PROBLEM DESCRIPTION:
Please return, exactly and only, the lines beginning at the top of the entries below and ending with the line containing "[Fecha a definir]"; keep out the pictures.

TASK INPUTS:
=-=-=
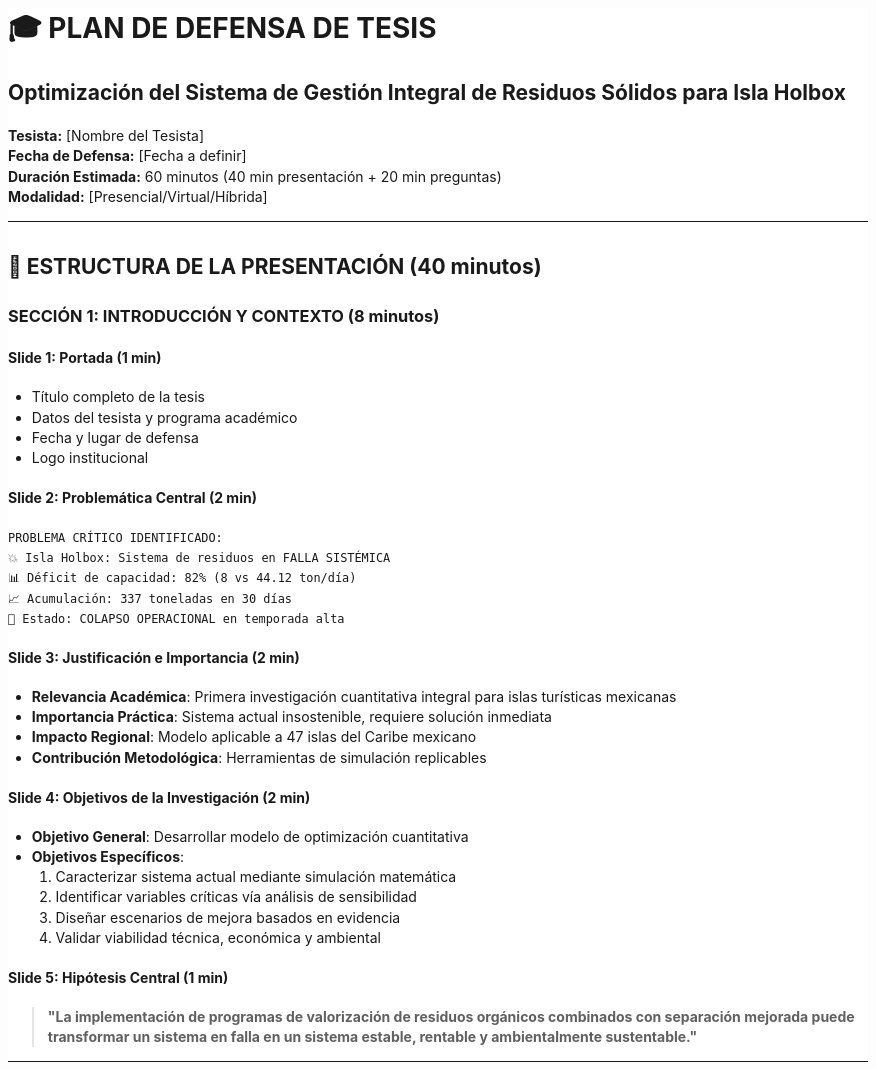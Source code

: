 # 🎓 PLAN DE DEFENSA DE TESIS
## Optimización del Sistema de Gestión Integral de Residuos Sólidos para Isla Holbox

**Tesista:** [Nombre del Tesista]  
**Fecha de Defensa:** [Fecha a definir]  
**Duración Estimada:** 60 minutos (40 min presentación + 20 min preguntas)  
**Modalidad:** [Presencial/Virtual/Híbrida]

---

## 🎯 **ESTRUCTURA DE LA PRESENTACIÓN (40 minutos)**

### **SECCIÓN 1: INTRODUCCIÓN Y CONTEXTO (8 minutos)**

#### **Slide 1: Portada** (1 min)
- Título completo de la tesis
- Datos del tesista y programa académico
- Fecha y lugar de defensa
- Logo institucional

#### **Slide 2: Problemática Central** (2 min)
```
PROBLEMA CRÍTICO IDENTIFICADO:
💥 Isla Holbox: Sistema de residuos en FALLA SISTÉMICA
📊 Déficit de capacidad: 82% (8 vs 44.12 ton/día)
📈 Acumulación: 337 toneladas en 30 días
🚨 Estado: COLAPSO OPERACIONAL en temporada alta
```

#### **Slide 3: Justificación e Importancia** (2 min)
- **Relevancia Académica**: Primera investigación cuantitativa integral para islas turísticas mexicanas
- **Importancia Práctica**: Sistema actual insostenible, requiere solución inmediata
- **Impacto Regional**: Modelo aplicable a 47 islas del Caribe mexicano
- **Contribución Metodológica**: Herramientas de simulación replicables

#### **Slide 4: Objetivos de la Investigación** (2 min)
- **Objetivo General**: Desarrollar modelo de optimización cuantitativa
- **Objetivos Específicos**:
  1. Caracterizar sistema actual mediante simulación matemática
  2. Identificar variables críticas vía análisis de sensibilidad
  3. Diseñar escenarios de mejora basados en evidencia
  4. Validar viabilidad técnica, económica y ambiental

#### **Slide 5: Hipótesis Central** (1 min)
> **"La implementación de programas de valorización de residuos orgánicos combinados con separación mejorada puede transformar un sistema en falla en un sistema estable, rentable y ambientalmente sustentable."**

---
=-=-=
RESPONSE FOR THIS EXERCISE:
Source code

: # 🎓 PLAN DE DEFENSA DE TESIS
## Optimización del Sistema de Gestión Integral de Residuos Sólidos para Isla Holbox

**Tesista:** [Nombre del Tesista]  
**Fecha de Defensa:** [Fecha a definir]  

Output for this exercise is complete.